Saved data entries
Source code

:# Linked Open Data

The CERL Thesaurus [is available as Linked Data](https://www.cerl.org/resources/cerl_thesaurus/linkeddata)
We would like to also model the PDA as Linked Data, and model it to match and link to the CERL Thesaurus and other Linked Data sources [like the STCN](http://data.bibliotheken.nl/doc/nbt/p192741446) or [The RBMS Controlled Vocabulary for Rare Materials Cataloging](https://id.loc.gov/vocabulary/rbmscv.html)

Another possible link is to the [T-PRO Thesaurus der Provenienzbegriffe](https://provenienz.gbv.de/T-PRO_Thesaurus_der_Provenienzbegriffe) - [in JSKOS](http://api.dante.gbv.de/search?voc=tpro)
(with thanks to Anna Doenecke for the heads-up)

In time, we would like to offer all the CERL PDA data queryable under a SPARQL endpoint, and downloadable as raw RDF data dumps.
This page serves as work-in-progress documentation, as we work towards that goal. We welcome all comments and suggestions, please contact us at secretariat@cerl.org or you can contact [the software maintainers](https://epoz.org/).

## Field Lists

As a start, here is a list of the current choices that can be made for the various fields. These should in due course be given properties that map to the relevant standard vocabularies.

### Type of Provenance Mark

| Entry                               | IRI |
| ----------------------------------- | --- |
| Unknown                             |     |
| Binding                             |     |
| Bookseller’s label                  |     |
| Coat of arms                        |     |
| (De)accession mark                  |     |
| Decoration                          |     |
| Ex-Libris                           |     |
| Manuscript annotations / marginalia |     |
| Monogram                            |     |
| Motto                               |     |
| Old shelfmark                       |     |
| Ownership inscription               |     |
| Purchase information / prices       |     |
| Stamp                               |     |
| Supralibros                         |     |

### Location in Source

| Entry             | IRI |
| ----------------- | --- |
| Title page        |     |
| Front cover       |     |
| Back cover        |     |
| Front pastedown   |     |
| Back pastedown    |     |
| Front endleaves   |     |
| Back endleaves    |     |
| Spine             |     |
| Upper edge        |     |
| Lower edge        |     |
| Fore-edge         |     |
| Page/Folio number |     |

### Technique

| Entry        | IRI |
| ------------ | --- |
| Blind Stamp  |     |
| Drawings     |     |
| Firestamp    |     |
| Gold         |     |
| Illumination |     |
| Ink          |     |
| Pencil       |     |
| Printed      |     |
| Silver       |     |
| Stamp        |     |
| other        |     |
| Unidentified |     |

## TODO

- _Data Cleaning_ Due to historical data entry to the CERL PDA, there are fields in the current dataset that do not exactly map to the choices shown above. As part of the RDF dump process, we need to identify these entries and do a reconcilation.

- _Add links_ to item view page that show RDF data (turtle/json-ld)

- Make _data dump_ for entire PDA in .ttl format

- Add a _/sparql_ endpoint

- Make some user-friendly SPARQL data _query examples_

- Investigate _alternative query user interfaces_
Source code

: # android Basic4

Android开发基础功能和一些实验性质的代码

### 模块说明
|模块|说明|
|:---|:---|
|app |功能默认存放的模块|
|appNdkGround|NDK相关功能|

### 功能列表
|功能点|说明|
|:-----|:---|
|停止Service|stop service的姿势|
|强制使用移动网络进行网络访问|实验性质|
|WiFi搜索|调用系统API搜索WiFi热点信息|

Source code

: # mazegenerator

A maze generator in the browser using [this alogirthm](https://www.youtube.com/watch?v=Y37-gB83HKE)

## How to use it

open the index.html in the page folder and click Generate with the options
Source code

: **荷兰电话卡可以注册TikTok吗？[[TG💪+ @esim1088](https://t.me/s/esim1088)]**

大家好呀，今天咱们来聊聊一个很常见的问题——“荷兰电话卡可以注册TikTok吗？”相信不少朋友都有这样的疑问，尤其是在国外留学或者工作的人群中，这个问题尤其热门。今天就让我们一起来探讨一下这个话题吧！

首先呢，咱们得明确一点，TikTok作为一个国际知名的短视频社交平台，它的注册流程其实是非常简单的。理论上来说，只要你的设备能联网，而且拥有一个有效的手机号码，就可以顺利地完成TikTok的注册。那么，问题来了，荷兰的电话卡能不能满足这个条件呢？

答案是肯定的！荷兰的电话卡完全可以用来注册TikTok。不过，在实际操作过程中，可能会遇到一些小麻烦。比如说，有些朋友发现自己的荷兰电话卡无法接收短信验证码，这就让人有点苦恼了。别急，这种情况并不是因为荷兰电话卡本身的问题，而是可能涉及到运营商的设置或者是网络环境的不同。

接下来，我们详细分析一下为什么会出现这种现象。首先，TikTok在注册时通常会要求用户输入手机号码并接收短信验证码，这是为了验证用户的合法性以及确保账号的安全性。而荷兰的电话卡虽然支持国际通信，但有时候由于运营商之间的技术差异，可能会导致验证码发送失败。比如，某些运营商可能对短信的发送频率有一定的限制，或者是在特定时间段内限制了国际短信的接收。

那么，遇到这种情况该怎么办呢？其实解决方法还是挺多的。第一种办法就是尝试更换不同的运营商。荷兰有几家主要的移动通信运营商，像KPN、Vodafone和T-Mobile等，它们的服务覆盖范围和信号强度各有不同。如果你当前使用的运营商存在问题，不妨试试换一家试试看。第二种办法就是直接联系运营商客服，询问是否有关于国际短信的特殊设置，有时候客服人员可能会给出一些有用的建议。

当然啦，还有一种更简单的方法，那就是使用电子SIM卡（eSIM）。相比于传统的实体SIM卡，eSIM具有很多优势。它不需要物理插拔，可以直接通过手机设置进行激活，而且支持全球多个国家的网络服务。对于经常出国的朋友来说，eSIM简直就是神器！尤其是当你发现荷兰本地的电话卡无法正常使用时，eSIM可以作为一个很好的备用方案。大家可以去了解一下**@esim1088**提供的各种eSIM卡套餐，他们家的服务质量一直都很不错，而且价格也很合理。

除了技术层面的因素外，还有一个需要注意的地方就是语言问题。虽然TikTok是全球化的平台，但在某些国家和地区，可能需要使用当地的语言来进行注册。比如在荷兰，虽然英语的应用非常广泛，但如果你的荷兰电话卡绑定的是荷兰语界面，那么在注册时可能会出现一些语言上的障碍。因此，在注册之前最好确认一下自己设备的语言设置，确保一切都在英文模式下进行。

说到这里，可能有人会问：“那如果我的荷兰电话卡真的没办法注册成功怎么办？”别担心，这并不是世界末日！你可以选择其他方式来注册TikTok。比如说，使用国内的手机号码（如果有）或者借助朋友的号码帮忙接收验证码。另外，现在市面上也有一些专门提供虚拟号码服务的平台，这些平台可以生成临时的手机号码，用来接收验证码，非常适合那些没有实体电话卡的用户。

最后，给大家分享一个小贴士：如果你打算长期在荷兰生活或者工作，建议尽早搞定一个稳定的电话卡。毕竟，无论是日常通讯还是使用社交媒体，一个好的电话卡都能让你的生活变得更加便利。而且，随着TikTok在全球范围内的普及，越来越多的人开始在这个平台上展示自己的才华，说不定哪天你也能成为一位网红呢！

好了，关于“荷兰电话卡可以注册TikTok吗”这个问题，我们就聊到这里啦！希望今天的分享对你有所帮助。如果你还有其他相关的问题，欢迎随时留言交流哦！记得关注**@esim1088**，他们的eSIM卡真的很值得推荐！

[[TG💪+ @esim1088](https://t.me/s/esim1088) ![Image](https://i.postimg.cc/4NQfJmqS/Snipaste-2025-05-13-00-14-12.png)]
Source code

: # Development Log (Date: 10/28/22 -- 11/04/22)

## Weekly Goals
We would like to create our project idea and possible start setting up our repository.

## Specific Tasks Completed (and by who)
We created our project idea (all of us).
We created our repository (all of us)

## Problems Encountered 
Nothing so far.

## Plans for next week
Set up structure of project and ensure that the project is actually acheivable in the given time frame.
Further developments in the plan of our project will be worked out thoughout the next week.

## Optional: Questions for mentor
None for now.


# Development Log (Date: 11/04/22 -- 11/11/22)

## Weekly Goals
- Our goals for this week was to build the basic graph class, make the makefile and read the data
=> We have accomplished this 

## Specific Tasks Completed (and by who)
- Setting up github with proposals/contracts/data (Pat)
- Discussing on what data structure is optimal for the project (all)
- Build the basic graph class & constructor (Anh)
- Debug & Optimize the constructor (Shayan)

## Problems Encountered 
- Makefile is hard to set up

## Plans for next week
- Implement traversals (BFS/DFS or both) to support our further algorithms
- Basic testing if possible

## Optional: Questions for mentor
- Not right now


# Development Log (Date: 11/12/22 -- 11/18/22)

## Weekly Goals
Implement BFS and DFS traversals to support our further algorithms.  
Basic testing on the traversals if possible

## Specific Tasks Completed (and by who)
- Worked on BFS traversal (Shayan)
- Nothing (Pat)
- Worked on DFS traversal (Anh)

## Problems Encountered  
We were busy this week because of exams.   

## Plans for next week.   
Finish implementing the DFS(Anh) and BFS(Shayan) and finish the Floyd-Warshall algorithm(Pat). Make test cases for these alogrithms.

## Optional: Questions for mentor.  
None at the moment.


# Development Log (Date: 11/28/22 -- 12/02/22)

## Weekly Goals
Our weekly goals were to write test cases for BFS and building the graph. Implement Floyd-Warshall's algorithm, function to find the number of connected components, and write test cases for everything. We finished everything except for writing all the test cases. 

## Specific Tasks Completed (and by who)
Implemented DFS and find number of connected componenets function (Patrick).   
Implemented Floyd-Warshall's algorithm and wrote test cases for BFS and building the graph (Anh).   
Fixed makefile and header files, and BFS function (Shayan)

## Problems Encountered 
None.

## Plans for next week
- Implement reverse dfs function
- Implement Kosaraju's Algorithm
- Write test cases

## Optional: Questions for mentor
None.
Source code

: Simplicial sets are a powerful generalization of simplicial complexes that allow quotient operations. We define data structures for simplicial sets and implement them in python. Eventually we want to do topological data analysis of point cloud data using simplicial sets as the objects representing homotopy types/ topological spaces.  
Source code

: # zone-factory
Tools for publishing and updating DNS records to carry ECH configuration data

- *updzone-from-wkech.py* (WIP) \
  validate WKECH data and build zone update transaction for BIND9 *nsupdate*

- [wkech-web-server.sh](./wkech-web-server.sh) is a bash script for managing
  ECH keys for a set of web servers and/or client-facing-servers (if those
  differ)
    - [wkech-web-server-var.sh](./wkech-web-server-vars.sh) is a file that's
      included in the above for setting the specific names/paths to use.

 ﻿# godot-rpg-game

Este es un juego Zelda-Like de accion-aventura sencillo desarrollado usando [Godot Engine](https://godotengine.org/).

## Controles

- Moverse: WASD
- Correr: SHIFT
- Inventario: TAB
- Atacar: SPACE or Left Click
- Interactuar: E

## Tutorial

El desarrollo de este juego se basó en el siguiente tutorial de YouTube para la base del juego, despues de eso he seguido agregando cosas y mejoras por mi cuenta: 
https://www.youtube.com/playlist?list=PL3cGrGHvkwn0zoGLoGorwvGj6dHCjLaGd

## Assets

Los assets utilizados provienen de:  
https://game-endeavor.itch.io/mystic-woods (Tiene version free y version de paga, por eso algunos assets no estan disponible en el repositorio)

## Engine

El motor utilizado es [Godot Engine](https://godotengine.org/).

Your instructions: Note every line of the records that holds the word "traversals", and copy it.

Result of this exercise:
- Implement traversals (BFS/DFS or both) to support our further algorithms
Implement BFS and DFS traversals to support our further algorithms.  
Basic testing on the traversals if possible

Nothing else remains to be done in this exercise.